The problem: What is needed is a word-for-word copy of the records below.

Available records:
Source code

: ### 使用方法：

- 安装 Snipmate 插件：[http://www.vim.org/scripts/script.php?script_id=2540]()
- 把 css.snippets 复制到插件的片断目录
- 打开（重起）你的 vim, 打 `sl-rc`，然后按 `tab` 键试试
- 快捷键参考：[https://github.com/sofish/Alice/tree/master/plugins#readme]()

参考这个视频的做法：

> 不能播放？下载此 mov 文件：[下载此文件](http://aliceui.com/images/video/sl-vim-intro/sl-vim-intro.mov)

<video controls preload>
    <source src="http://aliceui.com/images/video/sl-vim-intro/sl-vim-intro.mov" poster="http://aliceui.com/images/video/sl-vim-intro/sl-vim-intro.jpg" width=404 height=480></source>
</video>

Output of the exercise:
Source code

: ### 使用方法：

- 安装 Snipmate 插件：[http://www.vim.org/scripts/script.php?script_id=2540]()
- 把 css.snippets 复制到插件的片断目录
- 打开（重起）你的 vim, 打 `sl-rc`，然后按 `tab` 键试试
- 快捷键参考：[https://github.com/sofish/Alice/tree/master/plugins#readme]()

参考这个视频的做法：

> 不能播放？下载此 mov 文件：[下载此文件](http://aliceui.com/images/video/sl-vim-intro/sl-vim-intro.mov)

<video controls preload>
    <source src="http://aliceui.com/images/video/sl-vim-intro/sl-vim-intro.mov" poster="http://aliceui.com/images/video/sl-vim-intro/sl-vim-intro.jpg" width=404 height=480></source>
</video>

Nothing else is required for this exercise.